The Friends of Distinction singles chronology
| "Grazing in the Grass" (1969) | "Going in Circles" (1969) | "Love or Let Me Be Lonely" (1970) |

= Going in Circles =

American R&B Song

"Going in Circles" is a song written by Jerry Peters and Anita Poree, and originally performed by The Friends of Distinction on their 1969 album Grazin', reaching number 15 on the U.S. Hot 100, and number three on the R&B chart. The song has since been covered numerous times by other artists, including Isaac Hayes and Luther Vandross. In addition, the song's co-composer, Jerry Peters released his own version of the tune on his 1972 solo album Blueprint for Discovery. The Friends of Distinction's original version is an R.I.A.A. Certified Million-Seller. In Canada, the song was the flip of the single "Let Yourself Go", which in turn reached number 34 on the charts, September 6, 1969.

==Chart history==
===Weekly charts===

| Chart (1969) | Peak position |
|---|---|
| Canada RPM | 24 |
| US Billboard Hot 100 | 15 |
| US Billboard Hot Soul Singles | 3 |

===Year-end charts===

| Chart (1969) | Rank |
|---|---|
| U.S. Soul/R&B (Billboard) | 21 |
| U.S. Billboard Hot 100 | 29 |

==Other notable versions==

In 1970 Detroit blue eyed soul band Flaming Ember led by singer Jerry Plunk recorded a cover for the album Westbound #9.
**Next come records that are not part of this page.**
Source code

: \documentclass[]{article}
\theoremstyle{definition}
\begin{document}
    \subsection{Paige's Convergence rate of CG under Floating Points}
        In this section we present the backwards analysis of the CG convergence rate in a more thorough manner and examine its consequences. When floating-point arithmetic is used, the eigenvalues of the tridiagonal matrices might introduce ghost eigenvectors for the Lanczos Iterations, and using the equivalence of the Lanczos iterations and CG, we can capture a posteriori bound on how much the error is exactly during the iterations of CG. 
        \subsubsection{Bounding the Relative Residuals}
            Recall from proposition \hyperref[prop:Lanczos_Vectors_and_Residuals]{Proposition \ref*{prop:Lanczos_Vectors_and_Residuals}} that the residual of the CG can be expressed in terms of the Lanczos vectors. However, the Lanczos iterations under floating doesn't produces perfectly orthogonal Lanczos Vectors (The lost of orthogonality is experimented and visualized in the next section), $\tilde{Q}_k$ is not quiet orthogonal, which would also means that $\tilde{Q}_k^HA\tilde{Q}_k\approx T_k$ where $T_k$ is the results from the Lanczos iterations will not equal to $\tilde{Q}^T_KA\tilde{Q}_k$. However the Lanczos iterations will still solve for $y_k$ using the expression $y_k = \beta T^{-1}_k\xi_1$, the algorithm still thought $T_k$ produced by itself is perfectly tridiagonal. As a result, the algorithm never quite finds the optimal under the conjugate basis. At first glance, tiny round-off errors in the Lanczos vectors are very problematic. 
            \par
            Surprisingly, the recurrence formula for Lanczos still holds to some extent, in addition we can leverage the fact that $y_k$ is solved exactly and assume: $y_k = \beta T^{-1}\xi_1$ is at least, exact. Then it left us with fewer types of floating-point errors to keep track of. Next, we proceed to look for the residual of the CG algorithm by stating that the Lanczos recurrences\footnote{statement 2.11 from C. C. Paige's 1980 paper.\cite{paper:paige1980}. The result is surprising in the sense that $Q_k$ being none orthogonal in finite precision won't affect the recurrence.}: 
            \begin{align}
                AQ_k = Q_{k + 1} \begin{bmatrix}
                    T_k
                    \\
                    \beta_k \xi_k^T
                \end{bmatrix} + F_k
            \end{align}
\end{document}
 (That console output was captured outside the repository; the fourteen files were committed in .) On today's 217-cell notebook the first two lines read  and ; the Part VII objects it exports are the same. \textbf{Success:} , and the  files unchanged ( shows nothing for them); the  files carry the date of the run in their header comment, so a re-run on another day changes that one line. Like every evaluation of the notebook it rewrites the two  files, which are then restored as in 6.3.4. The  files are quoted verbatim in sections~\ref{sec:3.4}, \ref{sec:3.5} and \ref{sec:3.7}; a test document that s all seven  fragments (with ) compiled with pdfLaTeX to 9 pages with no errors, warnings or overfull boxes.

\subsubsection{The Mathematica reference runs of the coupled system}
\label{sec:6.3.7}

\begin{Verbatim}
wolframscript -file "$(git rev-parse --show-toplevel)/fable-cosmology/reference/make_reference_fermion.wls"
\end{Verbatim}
In 1971, American singer/songwriter Issac Hayes did a cover version for the Black Moses album.

In 1985, the American R&B Band The Gap Band, recorded the cover version for the Gap Band VII album.

American R&B/soul singer Luther Vandross released a cover version on his 1994 standards album Songs. In 1995, his cover version was released as the B-side to "Love the One You're With". The song rose to number 28 on Billboards Hot R&B Singles chart.